It's All About the Benjamins

Dexter is Our Hero, the main character of "Winter Dreams." But what kind of hero is he exactly? Certainly not your typical one. Dexter's main goal in life is to make tons of money and improve his social class. He dreams of actually playing golf with the rich men he caddies for at the Sherry Island Golf Club. Still, while Dexter may dream of fame and fortune, this is not a rags-to-riches tale. He's actually a middle-class kid, the son of the second-most successful grocer in all of Black Bear, Minnesota. So what is Dexter's beef with his quality of life? What makes him so ambitious?

Dexter can't settle for comfortable. He wants all of the grace and beauty that seems to go along with extreme wealth. And when Dexter becomes infatuated with the beautiful Judy Jones when he is just fourteen, winning her becomes equal to winning wealth, at least in Dexter's young mind.

Because Judy's beauty draws Dexter to her, we know that, on top of money, appearances are super-important to our young hero. Plus, he opts to go to an expensive, high-class East Coast college instead of a local state school to study business, mainly because of the East Coast school's prestige. But still, he's not just a snob. He just wants absolutely the best for himself: "He wanted not association with glittering things and glittering people — he wanted the glittering things themselves" (2.1).

Dexter 2.0

Dexter ends up doing pretty well for himself. He makes tons of dough by investing in a chain of high-end laundries in a nearby Minnesota city. He sells the laundry chain at a profit and takes his money to New York, where he becomes a great investor. By the end of "Winter Dreams," Dexter is living the high life as a Wall Street businessman. Sounds like a happy ending, right?

But somewhere along the way, Dexter has changed. We see this change about midway through "Winter Dreams," when Dexter ditches his fiancée Irene for Judy Jones. Dexter has always been an idealistic dreamer. He had plans.

When he leaves Irene behind, he feels some guilt, of course, but mostly he thinks that there "was nothing sufficiently pictorial about Irene's grief to stamp itself on his mind" (5.1). In other words, even though Dexter likes Irene and her family, her sadness isn't a pretty enough image to make him feel truly guilty about leaving her behind.

We already know that Dexter really, really cares about how things look, and not so much about how they are. But his response to Irene shows a new level of superficiality. Is he turning hard and cold inside? Where's the bold and optimistic dreamer we knew before?

Following this broken engagement with Irene and the inevitable train wreck that is his relationship with Judy, Dexter joins the army to fight in World War I. And after the war, he moves to the East Coast and joins the Wall Street business world.

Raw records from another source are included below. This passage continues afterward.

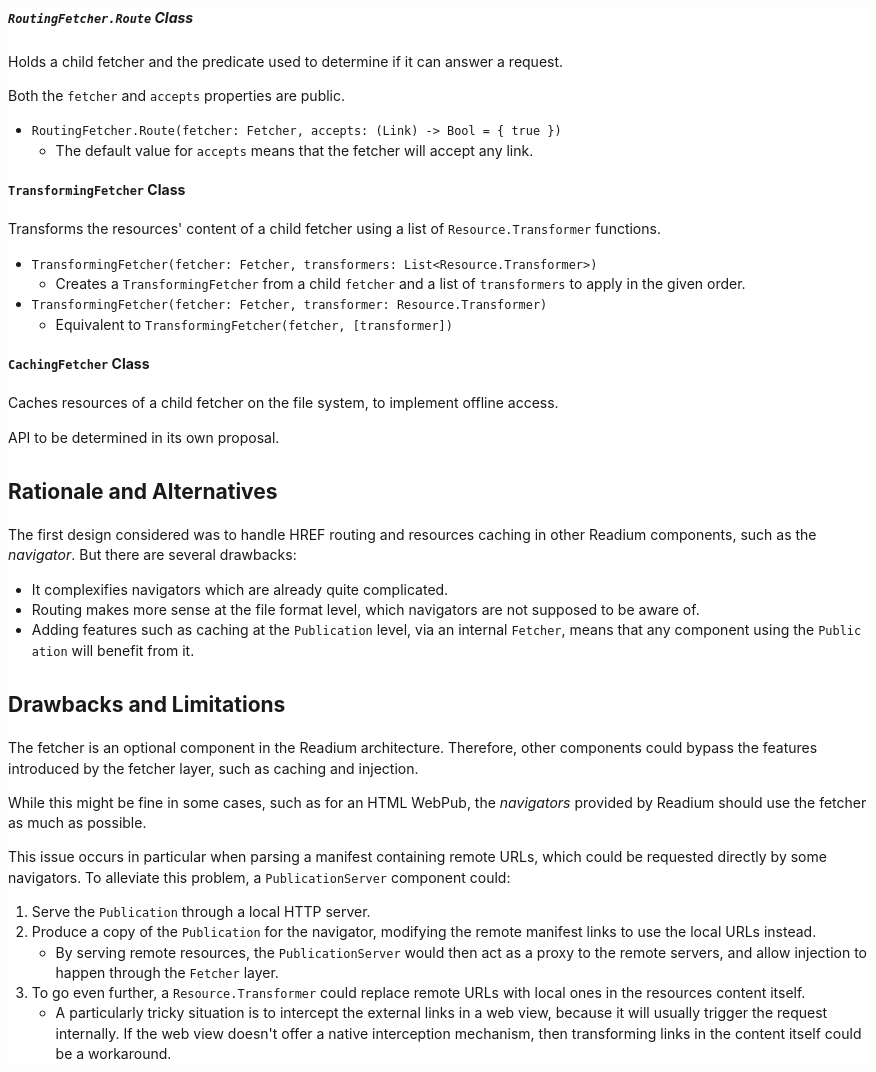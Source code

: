 ##### `RoutingFetcher.Route` Class

Holds a child fetcher and the predicate used to determine if it can answer a request.

Both the `fetcher` and `accepts` properties are public.

* `RoutingFetcher.Route(fetcher: Fetcher, accepts: (Link) -> Bool = { true })`
  * The default value for `accepts` means that the fetcher will accept any link.

#### `TransformingFetcher` Class

Transforms the resources' content of a child fetcher using a list of `Resource.Transformer` functions.

* `TransformingFetcher(fetcher: Fetcher, transformers: List<Resource.Transformer>)`
  * Creates a `TransformingFetcher` from a child `fetcher` and a list of `transformers` to apply in the given order.
* `TransformingFetcher(fetcher: Fetcher, transformer: Resource.Transformer)`
  * Equivalent to `TransformingFetcher(fetcher, [transformer])`

#### `CachingFetcher` Class

Caches resources of a child fetcher on the file system, to implement offline access.

API to be determined in its own proposal.


## Rationale and Alternatives

The first design considered was to handle HREF routing and resources caching in other Readium components, such as the *navigator*. But there are several drawbacks:

* It complexifies navigators which are already quite complicated.
* Routing makes more sense at the file format level, which navigators are not supposed to be aware of.
* Adding features such as caching at the `Publication` level, via an internal `Fetcher`, means that any component using the `Publication` will benefit from it.


## Drawbacks and Limitations

The fetcher is an optional component in the Readium architecture. Therefore, other components could bypass the features introduced by the fetcher layer, such as caching and injection.

While this might be fine in some cases, such as for an HTML WebPub, the *navigators* provided by Readium should use the fetcher as much as possible.

This issue occurs in particular when parsing a manifest containing remote URLs, which could be requested directly by some navigators. To alleviate this problem, a `PublicationServer` component could:

1. Serve the `Publication` through a local HTTP server.
2. Produce a copy of the `Publication` for the navigator, modifying the remote manifest links to use the local URLs instead.
   * By serving remote resources, the `PublicationServer` would then act as a proxy to the remote servers, and allow injection to happen through the `Fetcher` layer.
3. To go even further, a `Resource.Transformer` could replace remote URLs with local ones in the resources content itself.
   * A particularly tricky situation is to intercept the external links in a web view, because it will usually trigger the request internally. If the web view doesn't offer a native interception mechanism, then transforming links in the content itself could be a workaround.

As Dexter moves further and further away from his boyhood home of Black Bear, Minnesota, he is also leaving behind the dreamy boy that he once was.

But isn't that just a consequence of growing up? Maybe Dexter's just finally getting a dose of reality. Yet we know that since the title of this whole story is "Winter Dreams," those dreams are important. Abandoning them might mean more in this story than simply becoming mature.

The Dream Dies

The real change in Dexter's character is only confirmed by the end of the story. When Dexter hears that Judy Jones has lost her beauty and married some guy who steps out on her and drinks too much, he freaks out. But Dexter doesn't start crying because of Judy. What's bothering him is that he cannot feel bad enough about Judy. He isn't even that sorry to hear that she is having a tough life: "He wanted to care, and he could not care" (6.35). Something has happened inside of him, something bad, something to do with those dreams.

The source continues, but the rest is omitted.